▸ DIRECTIONS FOR THIS TASK: All lines from the one containing "- typography: Sử" through the end of the data below are to be transcribed exactly. Leave out the rest.

◆ ◆ ◆

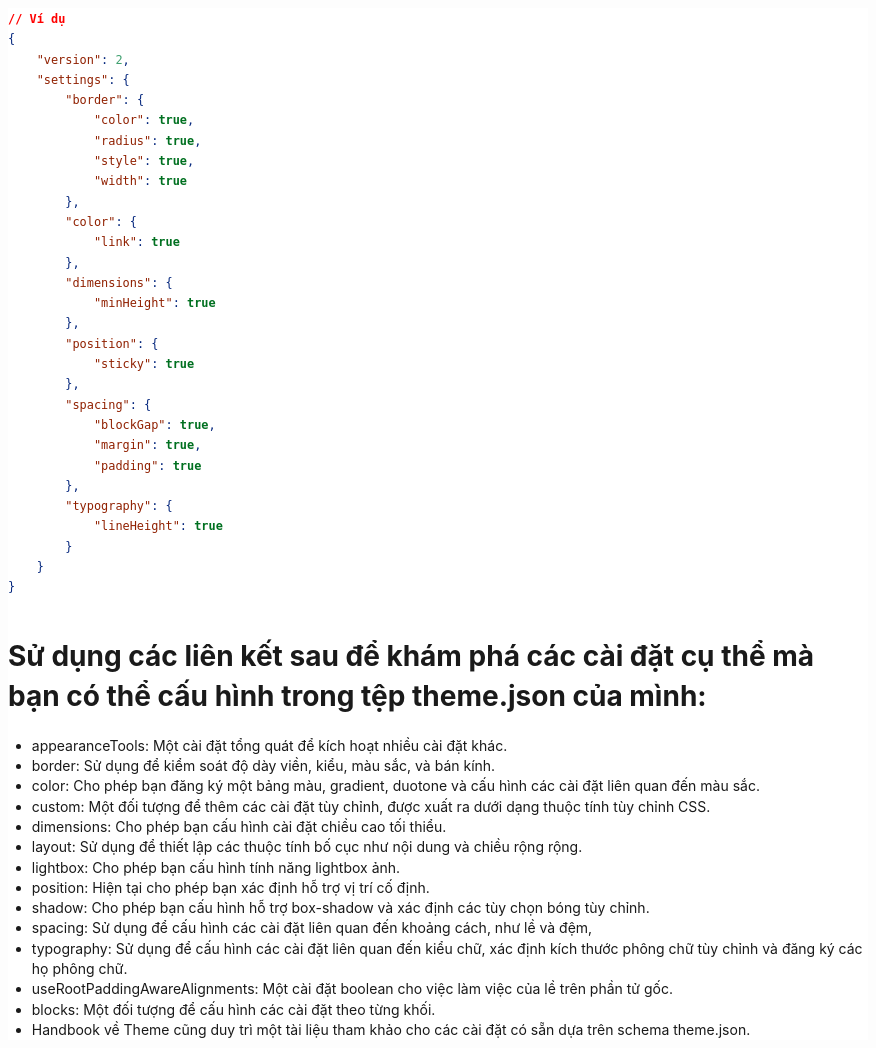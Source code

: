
 ```json
// Ví dụ
{
	"version": 2,
	"settings": {
		"border": {
			"color": true,
			"radius": true,
			"style": true,
			"width": true
		},
		"color": {
			"link": true
		},
		"dimensions": {
			"minHeight": true
		},
		"position": {
			"sticky": true
		},
		"spacing": {
			"blockGap": true,
			"margin": true,
			"padding": true
		},
		"typography": {
			"lineHeight": true
		}
	}
}
```

# Sử dụng các liên kết sau để khám phá các cài đặt cụ thể mà bạn có thể cấu hình trong tệp theme.json của mình:
- appearanceTools: Một cài đặt tổng quát để kích hoạt nhiều cài đặt khác.
- border: Sử dụng để kiểm soát độ dày viền, kiểu, màu sắc, và bán kính.
- color: Cho phép bạn đăng ký một bảng màu, gradient, duotone và cấu hình các cài đặt liên quan đến màu sắc.
- custom: Một đối tượng để thêm các cài đặt tùy chỉnh, được xuất ra dưới dạng thuộc tính tùy chỉnh CSS.
- dimensions: Cho phép bạn cấu hình cài đặt chiều cao tối thiểu.
- layout: Sử dụng để thiết lập các thuộc tính bố cục như nội dung và chiều rộng rộng.
- lightbox: Cho phép bạn cấu hình tính năng lightbox ảnh.
- position: Hiện tại cho phép bạn xác định hỗ trợ vị trí cố định.
- shadow: Cho phép bạn cấu hình hỗ trợ box-shadow và xác định các tùy chọn bóng tùy chỉnh.
- spacing: Sử dụng để cấu hình các cài đặt liên quan đến khoảng cách, như lề và đệm,
- typography: Sử dụng để cấu hình các cài đặt liên quan đến kiểu chữ, xác định kích thước phông chữ tùy chỉnh và đăng ký các họ phông chữ.
- useRootPaddingAwareAlignments: Một cài đặt boolean cho việc làm việc của lề trên phần tử gốc.
- blocks: Một đối tượng để cấu hình các cài đặt theo từng khối.
- Handbook về Theme cũng duy trì một tài liệu tham khảo cho các cài đặt có sẵn dựa trên schema theme.json.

◆ ◆ ◆

▸ COMPLETED TASK:
- typography: Sử dụng để cấu hình các cài đặt liên quan đến kiểu chữ, xác định kích thước phông chữ tùy chỉnh và đăng ký các họ phông chữ.
- useRootPaddingAwareAlignments: Một cài đặt boolean cho việc làm việc của lề trên phần tử gốc.
- blocks: Một đối tượng để cấu hình các cài đặt theo từng khối.
- Handbook về Theme cũng duy trì một tài liệu tham khảo cho các cài đặt có sẵn dựa trên schema theme.json.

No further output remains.